(Data items)
*** Begin section ***

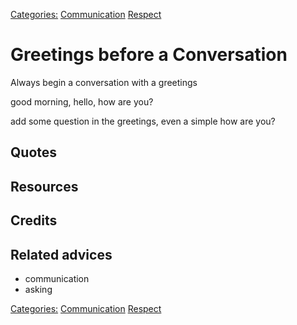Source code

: [Categories:](../Categories/index.md) [Communication](../Categories/Communication.md) [Respect](../Categories/Respect.md)
# Greetings before a Conversation

Always  begin a conversation with a greetings

good morning, hello, how are you?

add some question in the greetings, even a simple how are you?

## Quotes

## Resources

## Credits

## Related advices

- communication
- asking

[Categories:](../Categories/index.md) [Communication](../Categories/Communication.md) [Respect](../Categories/Respect.md)
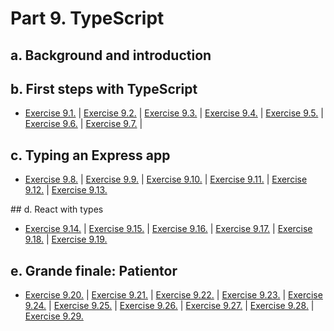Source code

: # Part 9. TypeScript

## a. Background and introduction

## b. First steps with TypeScript

- [Exercise 9.1.]() | [Exercise 9.2.]() | [Exercise 9.3.]() | [Exercise 9.4.]() | [Exercise 9.5.]() | [Exercise 9.6.]() | [Exercise 9.7.]() |

## c. Typing an Express app

- [Exercise 9.8.]() | [Exercise 9.9.]() | [Exercise 9.10.]() | [Exercise 9.11.]() | [Exercise 9.12.]() | [Exercise 9.13.]()

## d. React with types

- [Exercise 9.14.]() | [Exercise 9.15.]() | [Exercise 9.16.]() | [Exercise 9.17.]() | [Exercise 9.18.]() | [Exercise 9.19.]()

## e. Grande finale: Patientor

- [Exercise 9.20.]() | [Exercise 9.21.]() | [Exercise 9.22.]() | [Exercise 9.23.]() | [Exercise 9.24.]() | [Exercise 9.25.]() | [Exercise 9.26.]() | [Exercise 9.27.]() | [Exercise 9.28.]() | [Exercise 9.29.]()
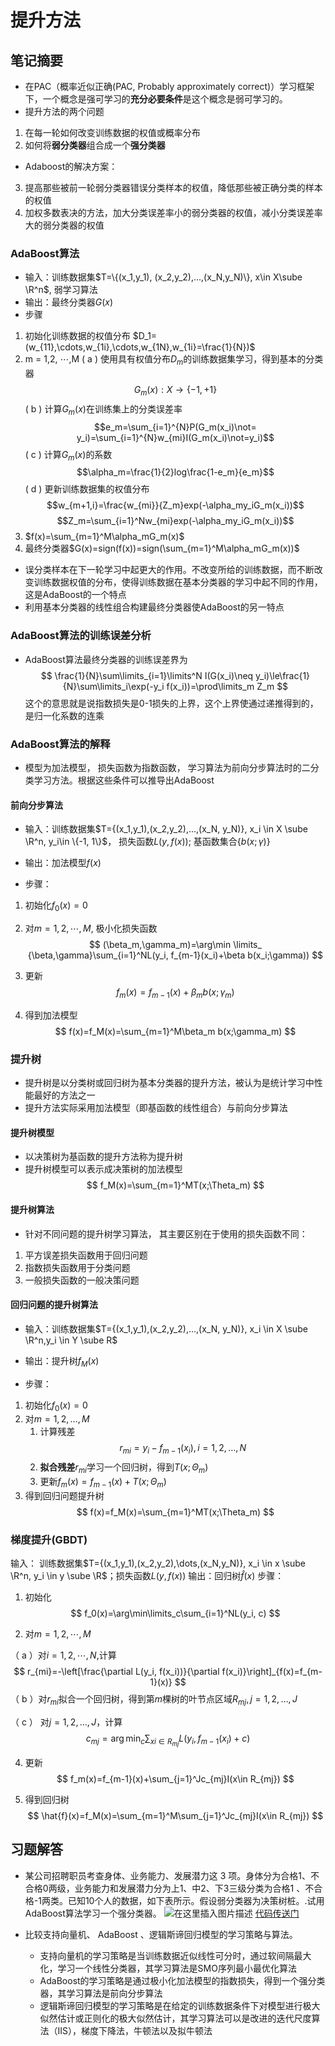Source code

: ﻿# 提升方法
## 笔记摘要
* 在PAC（概率近似正确(PAC, Probably approximately correct)）学习框架下，一个概念是强可学习的**充分必要条件**是这个概念是弱可学习的。
* 提升方法的两个问题
1. 在每一轮如何改变训练数据的权值或概率分布
2. 如何将**弱分类器**组合成一个**强分类器**

* Adaboost的解决方案：
3. 提高那些被前一轮弱分类器错误分类样本的权值，降低那些被正确分类的样本的权值
4. 加权多数表决的方法，加大分类误差率小的弱分类器的权值，减小分类误差率大的弱分类器的权值


### AdaBoost算法
* 输入：训练数据集$T=\{(x_1,y_1), (x_2,y_2),...,(x_N,y_N)\}, x\in  X\sube \R^n$, 弱学习算法
* 输出：最终分类器$G(x)$
* 步骤
1. 初始化训练数据的权值分布 $D_1=(w_{11},\cdots,w_{1i},\cdots,w_{1N},w_{1i}=\frac{1}{N})​$
2. m = 1,2, $\cdots$,M
    ( a ) 使用具有权值分布$D_m$的训练数据集学习，得到基本的分类器 
    $$G_m(x):X→\{-1,+1\}$$
    ( b ) 计算$G_m(x)$在训练集上的分类误差率  
    $$e_m=\sum_{i=1}^{N}P(G_m(x_i)\not= y_i)=\sum_{i=1}^{N}w_{mi}I(G_m(x_i)\not=y_i)$$
    ( c ) 计算$G_m(x)$的系数
    $$\alpha_m=\frac{1}{2}log\frac{1-e_m}{e_m}$$
    ( d ) 更新训练数据集的权值分布
    $$w_{m+1,i}=\frac{w_{mi}}{Z_m}exp(-\alpha_my_iG_m(x_i))​$$
    $$Z_m=\sum_{i=1}^Nw_{mi}exp(-\alpha_my_iG_m(x_i))$$
3. $f(x)=\sum_{m=1}^M\alpha_mG_m(x)$
4. 最终分类器$G(x)=sign(f(x))=sign(\sum_{m=1}^M\alpha_mG_m(x))$

* 误分类样本在下一轮学习中起更大的作用。不改变所给的训练数据，而不断改变训练数据权值的分布，使得训练数据在基本分类器的学习中起不同的作用， 这是AdaBoost的一个特点
* 利用基本分类器的线性组合构建最终分类器使AdaBoost的另一特点



### AdaBoost算法的训练误差分析



* AdaBoost算法最终分类器的训练误差界为
$$
\frac{1}{N}\sum\limits_{i=1}\limits^N I(G(x_i)\neq y_i)\le\frac{1}{N}\sum\limits_i\exp(-y_i f(x_i))=\prod\limits_m Z_m
$$
这个的意思就是说指数损失是0-1损失的上界，这个上界使通过递推得到的，是归一化系数的连乘



### AdaBoost算法的解释
* 模型为加法模型， 损失函数为指数函数， 学习算法为前向分步算法时的二分类学习方法。根据这些条件可以推导出AdaBoost

#### 前向分步算法
* 输入：训练数据集$T={(x_1,y_1),(x_2,y_2),...,(x_N, y_N)}, x_i \in  X \sube \R^n, y_i\in \{-1, 1\}$， 损失函数$L(y, f(x))$; 基函数集合$\{b(x;\gamma)\}$

* 输出：加法模型$f(x)$

* 步骤：

1. 初始化$f_0(x)=0$

1. 对$m=1,2,\cdots,M$, 极小化损失函数
   $$
   (\beta_m,\gamma_m)=\arg\min \limits_ {\beta,\gamma}\sum_{i=1}^NL(y_i, f_{m-1}(x_i)+\beta b(x_i;\gamma))
   $$

1. 更新
   $$
   f_m(x)=f_{m-1}(x)+\beta _mb(x;\gamma_m)
   $$

1. 得到加法模型
   $$
   f(x)=f_M(x)=\sum_{m=1}^M\beta_m b(x;\gamma_m)
   $$


### 提升树
* 提升树是以分类树或回归树为基本分类器的提升方法，被认为是统计学习中性能最好的方法之一
* 提升方法实际采用加法模型（即基函数的线性组合）与前向分步算法

#### 提升树模型

* 以决策树为基函数的提升方法称为提升树
* 提升树模型可以表示成决策树的加法模型
$$
f_M(x)=\sum_{m=1}^MT(x;\Theta_m)
$$




#### 提升树算法

* 针对不同问题的提升树学习算法， 其主要区别在于使用的损失函数不同：

1. 平方误差损失函数用于回归问题
2. 指数损失函数用于分类问题
3. 一般损失函数的一般决策问题

#### 回归问题的提升树算法

* 输入：训练数据集$T={(x_1,y_1),(x_2,y_2),...,(x_N, y_N)}, x_i \in  X \sube \R^n,y_i \in Y \sube R$

* 输出：提升树$f_M(x)$

* 步骤：

1. 初始化$f_0(x)=0$
1. 对$m=1,2,\dots,M$
   1. 计算残差
   $$
   r_{mi}=y_i-f_{m-1}(x_i), i=1,2,\dots,N
   $$
   1. **拟合残差**$r_{mi}$学习一个回归树，得到$T(x;\Theta_m)$
   1. 更新$f_m(x)=f_{m-1}(x)+T(x;\Theta_m)$
1. 得到回归问题提升树
   $$
   f(x)=f_M(x)=\sum_{m=1}^MT(x;\Theta_m)
   $$

### 梯度提升(GBDT)

输入： 训练数据集$T={(x_1,y_1),(x_2,y_2),\dots,(x_N,y_N)}, x_i \in  x \sube \R^n, y_i \in  y \sube \R$；损失函数$L(y,f(x))$
输出：回归树$\hat{f}(x)$
步骤：
1. 初始化
   $$
   f_0(x)=\arg\min\limits_c\sum_{i=1}^NL(y_i, c)
   $$

2. 对$m=1,2,\cdots,M$

（ a ）对$i=1,2,\cdots,N$,计算
   $$
   r_{mi}=-\left[\frac{\partial L(y_i, f(x_i))}{\partial f(x_i)}\right]_{f(x)=f_{m-1}(x)}
   $$
（ b ）对$r_{mi}$拟合一个回归树，得到第$m$棵树的叶节点区域$R_{mj}, j=1,2,\dots,J$

   （ c  ）   对$j=1,2,\dots,J$，计算
   $$
   c_{mj}=\arg\min_c\sum_{xi\in R_{mj}}L(y_i,f_{m-1}(x_i)+c)
   $$

4. 更新
   $$
   f_m(x)=f_{m-1}(x)+\sum_{j=1}^Jc_{mj}I(x\in R_{mj})
   $$

5. 得到回归树
   $$
   \hat{f}(x)=f_M(x)=\sum_{m=1}^M\sum_{j=1}^Jc_{mj}I(x\in R_{mj})
   $$



## 习题解答
* 某公司招聘职员考查身体、业务能力、发展潜力这 3 项。身体分为合格1、不合格0两级，业务能力和发展潜力分为上1、中2、下3三级分类为合格1 、不合格-1两类。已知10个人的数据，如下表所示。假设弱分类器为决策树桩。.试用AdaBoost算法学习一个强分类器。
![在这里插入图片描述](https://img-blog.csdnimg.cn/20190719200718138.png?x-oss-process=image/watermark,type_ZmFuZ3poZW5naGVpdGk,shadow_10,text_aHR0cHM6Ly9ibG9nLmNzZG4ubmV0L2x5YzQ0ODEzNDE4,size_16,color_FFFFFF,t_70)
[代码传送门](https://github.com/librauee/Statistical-Learning)
* 比较支持向量机、 AdaBoost 、逻辑斯谛回归模型的学习策略与算法。

    * 支持向量机的学习策略是当训练数据近似线性可分时，通过软间隔最大化，学习一个线性分类器，其学习算法是SMO序列最小最优化算法
    * AdaBoost的学习策略是通过极小化加法模型的指数损失，得到一个强分类器，其学习算法是前向分步算法
    * 逻辑斯谛回归模型的学习策略是在给定的训练数据条件下对模型进行极大似然估计或正则化的极大似然估计，其学习算法可以是改进的迭代尺度算法（IIS），梯度下降法，牛顿法以及拟牛顿法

*** End section ***

__Aim of the exercise__: Using the data above, copy exactly the lines from the one containing "## e. Grande finale: Patientor" to the one containing "2. m = 1,2, $\cdots$,M", inclusive. Exclude the pictures.

__Answer space__:
## e. Grande finale: Patientor

- [Exercise 9.20.]() | [Exercise 9.21.]() | [Exercise 9.22.]() | [Exercise 9.23.]() | [Exercise 9.24.]() | [Exercise 9.25.]() | [Exercise 9.26.]() | [Exercise 9.27.]() | [Exercise 9.28.]() | [Exercise 9.29.]()
Source code

: ﻿# 提升方法
## 笔记摘要
* 在PAC（概率近似正确(PAC, Probably approximately correct)）学习框架下，一个概念是强可学习的**充分必要条件**是这个概念是弱可学习的。
* 提升方法的两个问题
1. 在每一轮如何改变训练数据的权值或概率分布
2. 如何将**弱分类器**组合成一个**强分类器**

* Adaboost的解决方案：
3. 提高那些被前一轮弱分类器错误分类样本的权值，降低那些被正确分类的样本的权值
4. 加权多数表决的方法，加大分类误差率小的弱分类器的权值，减小分类误差率大的弱分类器的权值


### AdaBoost算法
* 输入：训练数据集$T=\{(x_1,y_1), (x_2,y_2),...,(x_N,y_N)\}, x\in  X\sube \R^n$, 弱学习算法
* 输出：最终分类器$G(x)$
* 步骤
1. 初始化训练数据的权值分布 $D_1=(w_{11},\cdots,w_{1i},\cdots,w_{1N},w_{1i}=\frac{1}{N})​$
2. m = 1,2, $\cdots$,M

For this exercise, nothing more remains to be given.